October 20, 2015

Studies Reveal a Unified Approach to Combating Several Bacterial Diseases

The Corynebacterium diphtheria MdbA enzyme’s thiol-disulfide oxidoreductase fold
is shown as arrows and two flanking helices in the lower part of the image. Protein
components of the enzyme’s active site are depicted as spheres. The electrostatic
potentials across the surface of the molecule are shown as semitransparent features,
with blue and red shading representing positive and negative potentials, respectively.

(October 20, 2015)  Researchers at the University of Texas, the University of Connecticut, and the U.S. Department of Energy's (DOE's) Argonne National Laboratory have discovered structural similarities among bacteria of various types that create the possibility of using similar approaches to fight the infections they cause.

The research began by studying Actinomyces bacteria, which commonly cause oral abscesses and gum tissue infections. As it happens, the most odious species of this type must rely on Actinomyces oris (A. oris) bacteria to make attachments to mouth tissues.

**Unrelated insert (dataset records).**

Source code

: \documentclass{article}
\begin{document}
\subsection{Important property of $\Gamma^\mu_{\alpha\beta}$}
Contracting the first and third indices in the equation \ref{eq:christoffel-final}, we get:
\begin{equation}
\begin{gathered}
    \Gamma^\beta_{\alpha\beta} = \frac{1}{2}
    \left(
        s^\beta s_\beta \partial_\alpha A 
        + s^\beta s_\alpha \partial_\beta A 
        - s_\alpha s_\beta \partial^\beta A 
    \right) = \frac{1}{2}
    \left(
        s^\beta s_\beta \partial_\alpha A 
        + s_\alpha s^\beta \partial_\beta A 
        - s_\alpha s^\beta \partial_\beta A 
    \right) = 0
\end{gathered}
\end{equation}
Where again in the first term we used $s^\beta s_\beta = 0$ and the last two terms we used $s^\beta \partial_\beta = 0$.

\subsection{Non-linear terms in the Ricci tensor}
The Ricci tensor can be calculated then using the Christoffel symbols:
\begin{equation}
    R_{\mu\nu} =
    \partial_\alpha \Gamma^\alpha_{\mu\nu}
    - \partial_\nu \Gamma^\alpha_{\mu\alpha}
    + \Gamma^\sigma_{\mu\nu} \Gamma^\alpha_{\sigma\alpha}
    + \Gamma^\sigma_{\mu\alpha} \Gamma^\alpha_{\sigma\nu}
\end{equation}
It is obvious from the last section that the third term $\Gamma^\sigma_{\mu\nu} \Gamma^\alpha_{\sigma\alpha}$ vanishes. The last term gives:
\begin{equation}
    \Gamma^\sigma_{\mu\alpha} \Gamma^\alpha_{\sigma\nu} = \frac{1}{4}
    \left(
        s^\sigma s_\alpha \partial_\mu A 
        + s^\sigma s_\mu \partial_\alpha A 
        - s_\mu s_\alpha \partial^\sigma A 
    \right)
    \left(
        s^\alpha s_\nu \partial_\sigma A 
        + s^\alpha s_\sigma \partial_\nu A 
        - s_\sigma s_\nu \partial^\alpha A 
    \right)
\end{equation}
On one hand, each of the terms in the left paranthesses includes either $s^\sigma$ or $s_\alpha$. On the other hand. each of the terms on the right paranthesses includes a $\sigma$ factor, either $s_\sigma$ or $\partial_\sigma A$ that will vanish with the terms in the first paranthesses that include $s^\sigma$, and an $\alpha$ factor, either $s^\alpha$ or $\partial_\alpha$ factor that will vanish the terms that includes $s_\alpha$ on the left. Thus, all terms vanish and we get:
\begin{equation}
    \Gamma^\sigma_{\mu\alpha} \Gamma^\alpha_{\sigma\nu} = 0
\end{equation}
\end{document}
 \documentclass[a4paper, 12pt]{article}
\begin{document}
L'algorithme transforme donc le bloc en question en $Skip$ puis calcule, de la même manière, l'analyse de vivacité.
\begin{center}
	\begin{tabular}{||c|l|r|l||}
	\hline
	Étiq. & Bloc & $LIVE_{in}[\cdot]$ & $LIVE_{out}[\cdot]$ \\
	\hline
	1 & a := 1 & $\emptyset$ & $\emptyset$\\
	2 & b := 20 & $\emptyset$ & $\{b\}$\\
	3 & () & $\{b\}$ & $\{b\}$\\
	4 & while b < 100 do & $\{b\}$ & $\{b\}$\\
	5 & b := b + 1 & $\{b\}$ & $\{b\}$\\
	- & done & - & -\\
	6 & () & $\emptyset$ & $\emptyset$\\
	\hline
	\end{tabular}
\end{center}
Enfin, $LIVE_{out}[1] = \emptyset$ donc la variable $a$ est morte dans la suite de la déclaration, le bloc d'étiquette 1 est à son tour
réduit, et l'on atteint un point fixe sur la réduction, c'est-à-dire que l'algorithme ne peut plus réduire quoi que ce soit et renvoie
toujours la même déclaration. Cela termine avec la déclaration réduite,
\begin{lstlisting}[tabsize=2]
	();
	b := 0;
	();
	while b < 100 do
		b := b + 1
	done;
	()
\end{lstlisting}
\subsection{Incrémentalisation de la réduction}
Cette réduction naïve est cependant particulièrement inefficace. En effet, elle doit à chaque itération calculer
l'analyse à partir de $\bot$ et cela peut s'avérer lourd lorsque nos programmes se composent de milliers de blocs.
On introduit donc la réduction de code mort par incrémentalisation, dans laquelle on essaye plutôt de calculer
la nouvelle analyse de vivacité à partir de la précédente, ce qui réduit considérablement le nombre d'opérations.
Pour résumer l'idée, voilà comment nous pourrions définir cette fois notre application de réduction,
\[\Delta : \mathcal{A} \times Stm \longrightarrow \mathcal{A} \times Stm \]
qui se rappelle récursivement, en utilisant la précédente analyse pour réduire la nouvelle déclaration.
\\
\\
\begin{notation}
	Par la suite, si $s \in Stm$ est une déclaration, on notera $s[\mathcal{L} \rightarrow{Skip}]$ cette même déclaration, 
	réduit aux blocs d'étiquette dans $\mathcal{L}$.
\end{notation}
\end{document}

In this way, the researchers were led to study how A. oris bacteria make their crucial attachments.

Bacteria secrete a wide variety of proteins, which are large, complex molecules whose ability to recognize and interact with other molecules depends critically on how they fold to become three-dimensional structures with active sites. A. oris bacteria attach to bodily cells and other bacteria by means of two types of protein composites: one type permits the bacteria to adhere to tooth surfaces, and the other is crucial for forming biofilms and bacterial colonies on gum tissues. These stubby hair-like proteins are assembled outside an A. oris bacterium's cell wall using protein pieces secreted in their unfolded, and therefore useless, state. The purpose of the research was to learn enough about how the pieces, called pili proteins, fold upon assembly to formulate antibiotic strategies for disrupting the folding process.

"These pili are very important for virulence, but they must be arranged and folded correctly in order for a pathogen to recognize and interact with a person's bodily cells," said Argonne Distinguished Fellow Andrzej Joachimiak, who collaborated in the research and is the Director of the Midwest Center for Structural Genomics and the Structural Biology Center. "Before we undertook this study, people didn't understand how the proteins folded when being assembled. This is a completely new discovery."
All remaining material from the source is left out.